[Saved data entries]
____
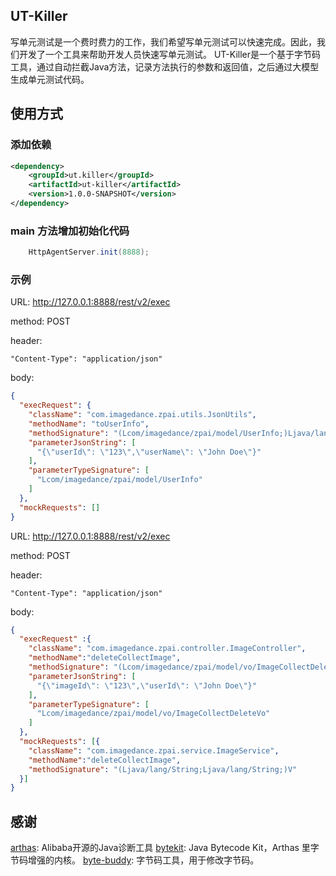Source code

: ## UT-Killer

写单元测试是一个费时费力的工作，我们希望写单元测试可以快速完成。因此，我们开发了一个工具来帮助开发人员快速写单元测试。
UT-Killer是一个基于字节码工具，通过自动拦截Java方法，记录方法执行的参数和返回值，之后通过大模型生成单元测试代码。


## 使用方式

### 添加依赖
```xml
<dependency>
    <groupId>ut.killer</groupId>
    <artifactId>ut-killer</artifactId>
    <version>1.0.0-SNAPSHOT</version>
</dependency>
```

### main 方法增加初始化代码

```java
    HttpAgentServer.init(8888);
```

### 示例

URL: http://127.0.0.1:8888/rest/v2/exec

method: POST 

header:
```
"Content-Type": "application/json"
```

body:
```json
{
  "execRequest": {
    "className": "com.imagedance.zpai.utils.JsonUtils",
    "methodName": "toUserInfo",
    "methodSignature": "(Lcom/imagedance/zpai/model/UserInfo;)Ljava/lang/String;",
    "parameterJsonString": [
      "{\"userId\": \"123\",\"userName\": \"John Doe\"}"
    ],
    "parameterTypeSignature": [
      "Lcom/imagedance/zpai/model/UserInfo"
    ]
  },
  "mockRequests": []
}
```

URL: http://127.0.0.1:8888/rest/v2/exec

method: POST

header:
```
"Content-Type": "application/json"
```

body:
```json
{
  "execRequest" :{
    "className": "com.imagedance.zpai.controller.ImageController",
    "methodName":"deleteCollectImage",
    "methodSignature": "(Lcom/imagedance/zpai/model/vo/ImageCollectDeleteVo;)Lcom/imagedance/zpai/model/ResultVo;",
    "parameterJsonString": [
      "{\"imageId\": \"123\",\"userId\": \"John Doe\"}"
    ],
    "parameterTypeSignature": [
      "Lcom/imagedance/zpai/model/vo/ImageCollectDeleteVo"
    ]
  },
  "mockRequests": [{
    "className": "com.imagedance.zpai.service.ImageService",
    "methodName":"deleteCollectImage",
    "methodSignature": "(Ljava/lang/String;Ljava/lang/String;)V"
  }]
}

```

## 感谢

[arthas](https://github.com/alibaba/arthas): Alibaba开源的Java诊断工具
[bytekit](https://github.com/alibaba/bytekit): Java Bytecode Kit，Arthas 里字节码增强的内核。
[byte-buddy](https://github.com/raphw/byte-buddy): 字节码工具，用于修改字节码。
____
__Problem statement__
Search the data for the word "ImageCollectDeleteVo" and copy each line where it appears.

__Answer to this exercise__
    "methodSignature": "(Lcom/imagedance/zpai/model/vo/ImageCollectDeleteVo;)Lcom/imagedance/zpai/model/ResultVo;",
      "Lcom/imagedance/zpai/model/vo/ImageCollectDeleteVo"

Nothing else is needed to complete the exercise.